→ YOUR OBJECTIVE
You are asked to filter the data below and copy every line holding "Traits".

→ Stored data entries
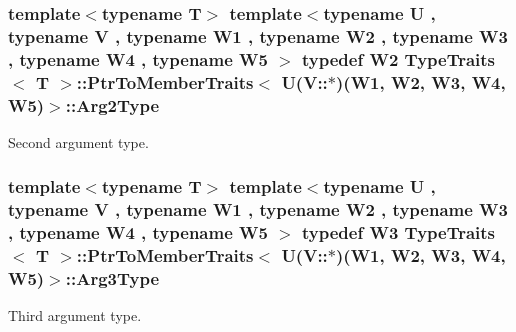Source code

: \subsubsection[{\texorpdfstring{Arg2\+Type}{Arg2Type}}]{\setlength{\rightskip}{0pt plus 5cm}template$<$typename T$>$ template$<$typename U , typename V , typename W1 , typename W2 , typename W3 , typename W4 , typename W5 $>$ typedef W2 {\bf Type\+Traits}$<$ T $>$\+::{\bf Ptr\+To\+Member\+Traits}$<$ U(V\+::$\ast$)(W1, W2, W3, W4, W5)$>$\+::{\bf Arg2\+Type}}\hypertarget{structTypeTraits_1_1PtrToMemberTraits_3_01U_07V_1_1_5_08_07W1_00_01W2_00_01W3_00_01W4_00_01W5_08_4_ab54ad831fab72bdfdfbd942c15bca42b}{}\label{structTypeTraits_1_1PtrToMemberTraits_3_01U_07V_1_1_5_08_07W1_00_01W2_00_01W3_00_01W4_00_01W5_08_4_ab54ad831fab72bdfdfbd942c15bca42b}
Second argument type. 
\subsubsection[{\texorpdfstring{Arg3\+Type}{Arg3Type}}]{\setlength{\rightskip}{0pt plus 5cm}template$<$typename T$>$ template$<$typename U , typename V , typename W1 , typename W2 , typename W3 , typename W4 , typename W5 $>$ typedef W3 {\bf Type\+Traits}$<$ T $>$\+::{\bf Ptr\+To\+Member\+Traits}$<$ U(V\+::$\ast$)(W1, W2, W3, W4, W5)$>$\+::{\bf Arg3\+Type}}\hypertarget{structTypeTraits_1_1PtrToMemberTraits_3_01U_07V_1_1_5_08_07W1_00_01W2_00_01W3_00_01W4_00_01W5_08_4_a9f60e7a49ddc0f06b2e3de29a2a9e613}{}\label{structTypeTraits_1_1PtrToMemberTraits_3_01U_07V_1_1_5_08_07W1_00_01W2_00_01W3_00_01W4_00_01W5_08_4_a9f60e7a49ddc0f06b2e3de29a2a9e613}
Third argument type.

---

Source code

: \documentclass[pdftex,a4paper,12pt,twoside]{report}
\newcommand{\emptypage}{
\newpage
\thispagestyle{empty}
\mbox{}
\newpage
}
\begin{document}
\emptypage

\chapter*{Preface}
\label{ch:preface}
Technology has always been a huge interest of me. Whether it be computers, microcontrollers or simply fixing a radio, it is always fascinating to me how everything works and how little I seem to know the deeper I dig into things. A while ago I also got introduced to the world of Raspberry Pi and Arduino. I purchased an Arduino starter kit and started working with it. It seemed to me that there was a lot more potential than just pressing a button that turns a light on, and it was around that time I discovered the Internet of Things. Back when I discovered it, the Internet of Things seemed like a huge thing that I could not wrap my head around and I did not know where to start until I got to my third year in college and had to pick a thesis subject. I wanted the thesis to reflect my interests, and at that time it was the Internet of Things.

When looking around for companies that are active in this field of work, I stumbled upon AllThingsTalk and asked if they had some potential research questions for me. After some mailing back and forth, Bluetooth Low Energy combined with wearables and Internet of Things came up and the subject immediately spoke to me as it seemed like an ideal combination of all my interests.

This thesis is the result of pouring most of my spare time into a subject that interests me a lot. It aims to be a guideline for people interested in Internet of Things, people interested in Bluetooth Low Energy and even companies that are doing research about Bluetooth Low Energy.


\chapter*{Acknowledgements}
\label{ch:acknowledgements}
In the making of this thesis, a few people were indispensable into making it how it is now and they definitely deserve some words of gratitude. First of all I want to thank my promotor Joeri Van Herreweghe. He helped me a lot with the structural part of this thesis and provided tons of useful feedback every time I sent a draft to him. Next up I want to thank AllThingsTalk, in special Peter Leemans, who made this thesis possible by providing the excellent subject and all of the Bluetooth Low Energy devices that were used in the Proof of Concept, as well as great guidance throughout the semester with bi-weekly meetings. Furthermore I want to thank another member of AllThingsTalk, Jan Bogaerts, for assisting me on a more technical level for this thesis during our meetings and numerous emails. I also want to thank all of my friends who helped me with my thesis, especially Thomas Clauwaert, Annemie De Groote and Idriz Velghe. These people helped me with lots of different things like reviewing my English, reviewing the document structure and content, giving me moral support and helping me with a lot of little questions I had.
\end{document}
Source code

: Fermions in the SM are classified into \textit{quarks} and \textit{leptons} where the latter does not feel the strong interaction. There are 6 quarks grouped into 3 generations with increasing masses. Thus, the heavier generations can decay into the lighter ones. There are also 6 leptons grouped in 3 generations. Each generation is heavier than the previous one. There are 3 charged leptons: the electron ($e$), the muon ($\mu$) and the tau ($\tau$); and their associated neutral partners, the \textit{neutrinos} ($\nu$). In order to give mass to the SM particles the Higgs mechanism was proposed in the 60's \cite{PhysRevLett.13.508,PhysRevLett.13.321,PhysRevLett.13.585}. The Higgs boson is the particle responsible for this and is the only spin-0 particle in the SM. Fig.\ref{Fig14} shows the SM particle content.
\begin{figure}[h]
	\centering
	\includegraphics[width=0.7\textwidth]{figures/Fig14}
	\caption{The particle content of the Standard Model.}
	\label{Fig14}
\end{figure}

→ RESPONSE BELOW
: \subsubsection[{\texorpdfstring{Arg2\+Type}{Arg2Type}}]{\setlength{\rightskip}{0pt plus 5cm}template$<$typename T$>$ template$<$typename U , typename V , typename W1 , typename W2 , typename W3 , typename W4 , typename W5 $>$ typedef W2 {\bf Type\+Traits}$<$ T $>$\+::{\bf Ptr\+To\+Member\+Traits}$<$ U(V\+::$\ast$)(W1, W2, W3, W4, W5)$>$\+::{\bf Arg2\+Type}}\hypertarget{structTypeTraits_1_1PtrToMemberTraits_3_01U_07V_1_1_5_08_07W1_00_01W2_00_01W3_00_01W4_00_01W5_08_4_ab54ad831fab72bdfdfbd942c15bca42b}{}\label{structTypeTraits_1_1PtrToMemberTraits_3_01U_07V_1_1_5_08_07W1_00_01W2_00_01W3_00_01W4_00_01W5_08_4_ab54ad831fab72bdfdfbd942c15bca42b}
\subsubsection[{\texorpdfstring{Arg3\+Type}{Arg3Type}}]{\setlength{\rightskip}{0pt plus 5cm}template$<$typename T$>$ template$<$typename U , typename V , typename W1 , typename W2 , typename W3 , typename W4 , typename W5 $>$ typedef W3 {\bf Type\+Traits}$<$ T $>$\+::{\bf Ptr\+To\+Member\+Traits}$<$ U(V\+::$\ast$)(W1, W2, W3, W4, W5)$>$\+::{\bf Arg3\+Type}}\hypertarget{structTypeTraits_1_1PtrToMemberTraits_3_01U_07V_1_1_5_08_07W1_00_01W2_00_01W3_00_01W4_00_01W5_08_4_a9f60e7a49ddc0f06b2e3de29a2a9e613}{}\label{structTypeTraits_1_1PtrToMemberTraits_3_01U_07V_1_1_5_08_07W1_00_01W2_00_01W3_00_01W4_00_01W5_08_4_a9f60e7a49ddc0f06b2e3de29a2a9e613}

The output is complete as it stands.